DIE TOTE STADT     1975      New York City Opera

An Opera by ERIC KORNGOLD based on the novel by GEORGES RODENBACH

(see BRUGES-LA-MORTE in FILM for feature film version)


from THE NEW YORK TIMES:
This production reinforces the impression that Chase had worked out one of the most exciting developments in the history of operatic stage presentation. Everything has been designed to underline the emotional moods and fantasies passing through the mind of the opera's protagonist.... There can be little argument about the expertise with which the material is handled. This really is a new dimension in opera.

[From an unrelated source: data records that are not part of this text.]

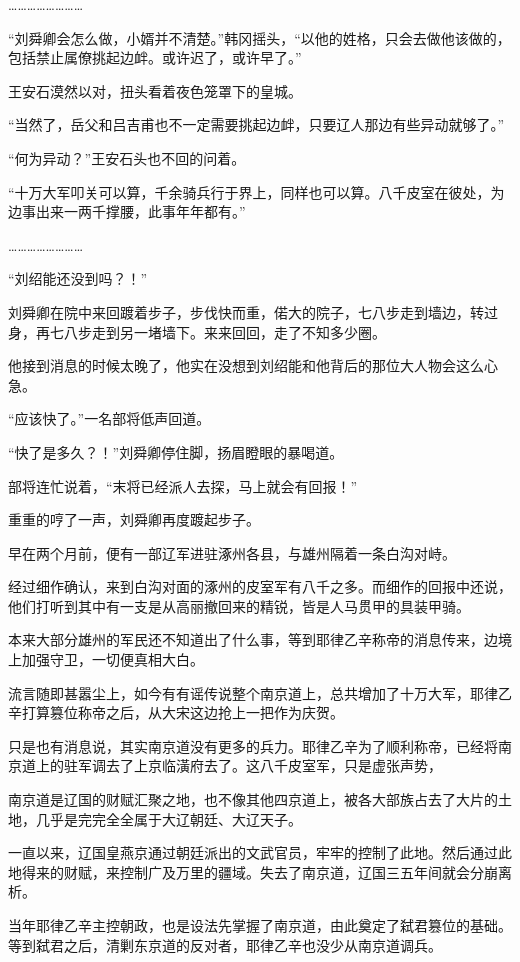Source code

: ……………………

“刘舜卿会怎么做，小婿并不清楚。”韩冈摇头，“以他的姓格，只会去做他该做的，包括禁止属僚挑起边衅。或许迟了，或许早了。”

王安石漠然以对，扭头看着夜色笼罩下的皇城。

“当然了，岳父和吕吉甫也不一定需要挑起边衅，只要辽人那边有些异动就够了。”

“何为异动？”王安石头也不回的问着。

“十万大军叩关可以算，千余骑兵行于界上，同样也可以算。八千皮室在彼处，为边事出来一两千撑腰，此事年年都有。”

……………………

“刘绍能还没到吗？！”

刘舜卿在院中来回踱着步子，步伐快而重，偌大的院子，七八步走到墙边，转过身，再七八步走到另一堵墙下。来来回回，走了不知多少圈。

他接到消息的时候太晚了，他实在没想到刘绍能和他背后的那位大人物会这么心急。

“应该快了。”一名部将低声回道。

“快了是多久？！”刘舜卿停住脚，扬眉瞪眼的暴喝道。

部将连忙说着，“末将已经派人去探，马上就会有回报！”

重重的哼了一声，刘舜卿再度踱起步子。

早在两个月前，便有一部辽军进驻涿州各县，与雄州隔着一条白沟对峙。

经过细作确认，来到白沟对面的涿州的皮室军有八千之多。而细作的回报中还说，他们打听到其中有一支是从高丽撤回来的精锐，皆是人马贯甲的具装甲骑。

本来大部分雄州的军民还不知道出了什么事，等到耶律乙辛称帝的消息传来，边境上加强守卫，一切便真相大白。

流言随即甚嚣尘上，如今有有谣传说整个南京道上，总共增加了十万大军，耶律乙辛打算篡位称帝之后，从大宋这边抢上一把作为庆贺。

只是也有消息说，其实南京道没有更多的兵力。耶律乙辛为了顺利称帝，已经将南京道上的驻军调去了上京临潢府去了。这八千皮室军，只是虚张声势，

南京道是辽国的财赋汇聚之地，也不像其他四京道上，被各大部族占去了大片的土地，几乎是完完全全属于大辽朝廷、大辽天子。

一直以来，辽国皇燕京通过朝廷派出的文武官员，牢牢的控制了此地。然后通过此地得来的财赋，来控制广及万里的疆域。失去了南京道，辽国三五年间就会分崩离析。

当年耶律乙辛主控朝政，也是设法先掌握了南京道，由此奠定了弑君篡位的基础。等到弑君之后，清剿东京道的反对者，耶律乙辛也没少从南京道调兵。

Die Tote Stadt opened at the New York City Opera on April 2, 1975. It has been one of the most critically successful productions of Corsaro and Chase's work in opera. It has been revived five time in the past thirty years, most recently in 2001 with new costumes and projections to replace the ones lost to the NYC Opera in a fire a decade before.
 

What did the audience see when the curtain rose? As the production opened on an exterior of Paul's House, a portrait of Marie began to shine through the masonry. Then the light came up behind the scrim in Paul's living room, with the portrait handing on the wall. Meanwhile, images rose and disappeared from the shadows, overlapped by fog. As Paul sang of his love for his dead wife the house seemed to break apart and disappear while his wife's death mask hovered in the air like an apparition. A long film sequence introduced the dark canals of Brugges and in the midst, Paul's boat could be seen, onstage, moving slowly across the water.